Saved data entries
********

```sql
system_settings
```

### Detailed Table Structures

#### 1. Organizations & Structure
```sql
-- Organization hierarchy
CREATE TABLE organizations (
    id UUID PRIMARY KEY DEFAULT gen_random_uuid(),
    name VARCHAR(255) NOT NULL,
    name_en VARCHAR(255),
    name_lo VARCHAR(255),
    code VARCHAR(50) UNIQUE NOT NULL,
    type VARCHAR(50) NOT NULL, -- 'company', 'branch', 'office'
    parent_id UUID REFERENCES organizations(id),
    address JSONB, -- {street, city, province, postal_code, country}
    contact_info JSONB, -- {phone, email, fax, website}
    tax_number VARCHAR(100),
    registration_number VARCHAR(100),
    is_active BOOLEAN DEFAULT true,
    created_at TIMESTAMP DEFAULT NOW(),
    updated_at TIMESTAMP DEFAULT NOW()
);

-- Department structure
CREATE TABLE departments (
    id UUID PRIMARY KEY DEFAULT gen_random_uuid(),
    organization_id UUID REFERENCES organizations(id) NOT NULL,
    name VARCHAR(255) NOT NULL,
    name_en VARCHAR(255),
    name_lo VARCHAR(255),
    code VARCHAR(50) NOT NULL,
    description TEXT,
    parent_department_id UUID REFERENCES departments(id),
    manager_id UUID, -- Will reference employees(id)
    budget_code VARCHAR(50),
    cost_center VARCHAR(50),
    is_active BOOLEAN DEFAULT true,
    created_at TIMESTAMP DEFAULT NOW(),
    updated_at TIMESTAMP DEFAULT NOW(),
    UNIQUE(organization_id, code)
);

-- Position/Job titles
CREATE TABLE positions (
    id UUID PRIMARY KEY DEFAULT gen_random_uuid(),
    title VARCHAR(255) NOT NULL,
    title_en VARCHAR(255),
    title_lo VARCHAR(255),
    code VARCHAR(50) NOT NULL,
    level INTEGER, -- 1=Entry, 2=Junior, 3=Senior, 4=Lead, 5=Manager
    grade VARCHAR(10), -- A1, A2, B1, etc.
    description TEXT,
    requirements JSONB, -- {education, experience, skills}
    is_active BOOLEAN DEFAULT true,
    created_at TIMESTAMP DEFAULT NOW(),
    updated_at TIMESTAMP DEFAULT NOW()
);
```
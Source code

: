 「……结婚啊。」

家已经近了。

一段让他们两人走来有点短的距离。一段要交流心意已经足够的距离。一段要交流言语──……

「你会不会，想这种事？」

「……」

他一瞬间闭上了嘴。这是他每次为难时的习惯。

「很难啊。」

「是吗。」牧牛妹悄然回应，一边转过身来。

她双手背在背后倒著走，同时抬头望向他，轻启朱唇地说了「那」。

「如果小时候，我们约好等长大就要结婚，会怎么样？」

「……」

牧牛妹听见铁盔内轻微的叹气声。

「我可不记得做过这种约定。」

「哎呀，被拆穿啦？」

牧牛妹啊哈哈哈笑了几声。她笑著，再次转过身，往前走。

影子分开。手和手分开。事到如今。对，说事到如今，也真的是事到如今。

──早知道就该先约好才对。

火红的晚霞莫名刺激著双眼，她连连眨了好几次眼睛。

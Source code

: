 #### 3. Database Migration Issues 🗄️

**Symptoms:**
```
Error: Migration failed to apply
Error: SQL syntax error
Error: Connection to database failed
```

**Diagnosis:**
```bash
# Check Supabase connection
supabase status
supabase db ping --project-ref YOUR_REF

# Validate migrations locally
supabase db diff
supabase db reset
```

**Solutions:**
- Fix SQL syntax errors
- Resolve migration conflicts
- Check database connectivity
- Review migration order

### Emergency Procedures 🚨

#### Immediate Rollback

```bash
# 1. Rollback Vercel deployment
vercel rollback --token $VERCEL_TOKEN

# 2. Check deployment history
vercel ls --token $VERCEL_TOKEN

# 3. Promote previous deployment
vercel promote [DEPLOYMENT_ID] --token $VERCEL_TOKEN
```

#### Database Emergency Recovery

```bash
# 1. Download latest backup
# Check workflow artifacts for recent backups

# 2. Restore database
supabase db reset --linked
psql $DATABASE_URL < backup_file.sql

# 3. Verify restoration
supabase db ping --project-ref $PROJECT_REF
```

********

== DIRECTIONS ==
Restate the records above verbatim, omitting no line.

== THE ANSWER ==
```sql
system_settings
```

### Detailed Table Structures

#### 1. Organizations & Structure
```sql
-- Organization hierarchy
CREATE TABLE organizations (
    id UUID PRIMARY KEY DEFAULT gen_random_uuid(),
    name VARCHAR(255) NOT NULL,
    name_en VARCHAR(255),
    name_lo VARCHAR(255),
    code VARCHAR(50) UNIQUE NOT NULL,
    type VARCHAR(50) NOT NULL, -- 'company', 'branch', 'office'
    parent_id UUID REFERENCES organizations(id),
    address JSONB, -- {street, city, province, postal_code, country}
    contact_info JSONB, -- {phone, email, fax, website}
    tax_number VARCHAR(100),
    registration_number VARCHAR(100),
    is_active BOOLEAN DEFAULT true,
    created_at TIMESTAMP DEFAULT NOW(),
    updated_at TIMESTAMP DEFAULT NOW()
);

-- Department structure
CREATE TABLE departments (
    id UUID PRIMARY KEY DEFAULT gen_random_uuid(),
    organization_id UUID REFERENCES organizations(id) NOT NULL,
    name VARCHAR(255) NOT NULL,
    name_en VARCHAR(255),
    name_lo VARCHAR(255),
    code VARCHAR(50) NOT NULL,
    description TEXT,
    parent_department_id UUID REFERENCES departments(id),
    manager_id UUID, -- Will reference employees(id)
    budget_code VARCHAR(50),
    cost_center VARCHAR(50),
    is_active BOOLEAN DEFAULT true,
    created_at TIMESTAMP DEFAULT NOW(),
    updated_at TIMESTAMP DEFAULT NOW(),
    UNIQUE(organization_id, code)
);

-- Position/Job titles
CREATE TABLE positions (
    id UUID PRIMARY KEY DEFAULT gen_random_uuid(),
    title VARCHAR(255) NOT NULL,
    title_en VARCHAR(255),
    title_lo VARCHAR(255),
    code VARCHAR(50) NOT NULL,
    level INTEGER, -- 1=Entry, 2=Junior, 3=Senior, 4=Lead, 5=Manager
    grade VARCHAR(10), -- A1, A2, B1, etc.
    description TEXT,
    requirements JSONB, -- {education, experience, skills}
    is_active BOOLEAN DEFAULT true,
    created_at TIMESTAMP DEFAULT NOW(),
    updated_at TIMESTAMP DEFAULT NOW()
);
```
Source code

: 「……结婚啊。」

家已经近了。

一段让他们两人走来有点短的距离。一段要交流心意已经足够的距离。一段要交流言语──……

「你会不会，想这种事？」

「……」

他一瞬间闭上了嘴。这是他每次为难时的习惯。

「很难啊。」

「是吗。」牧牛妹悄然回应，一边转过身来。

她双手背在背后倒著走，同时抬头望向他，轻启朱唇地说了「那」。

「如果小时候，我们约好等长大就要结婚，会怎么样？」

「……」

牧牛妹听见铁盔内轻微的叹气声。

「我可不记得做过这种约定。」

「哎呀，被拆穿啦？」

牧牛妹啊哈哈哈笑了几声。她笑著，再次转过身，往前走。

影子分开。手和手分开。事到如今。对，说事到如今，也真的是事到如今。

──早知道就该先约好才对。

火红的晚霞莫名刺激著双眼，她连连眨了好几次眼睛。

Source code

: #### 3. Database Migration Issues 🗄️

**Symptoms:**
```
Error: Migration failed to apply
Error: SQL syntax error
Error: Connection to database failed
```

**Diagnosis:**
```bash
# Check Supabase connection
supabase status
supabase db ping --project-ref YOUR_REF

# Validate migrations locally
supabase db diff
supabase db reset
```

**Solutions:**
- Fix SQL syntax errors
- Resolve migration conflicts
- Check database connectivity
- Review migration order

### Emergency Procedures 🚨

#### Immediate Rollback

```bash
# 1. Rollback Vercel deployment
vercel rollback --token $VERCEL_TOKEN

# 2. Check deployment history
vercel ls --token $VERCEL_TOKEN

# 3. Promote previous deployment
vercel promote [DEPLOYMENT_ID] --token $VERCEL_TOKEN
```

#### Database Emergency Recovery

```bash
# 1. Download latest backup
# Check workflow artifacts for recent backups

# 2. Restore database
supabase db reset --linked
psql $DATABASE_URL < backup_file.sql

# 3. Verify restoration
supabase db ping --project-ref $PROJECT_REF
```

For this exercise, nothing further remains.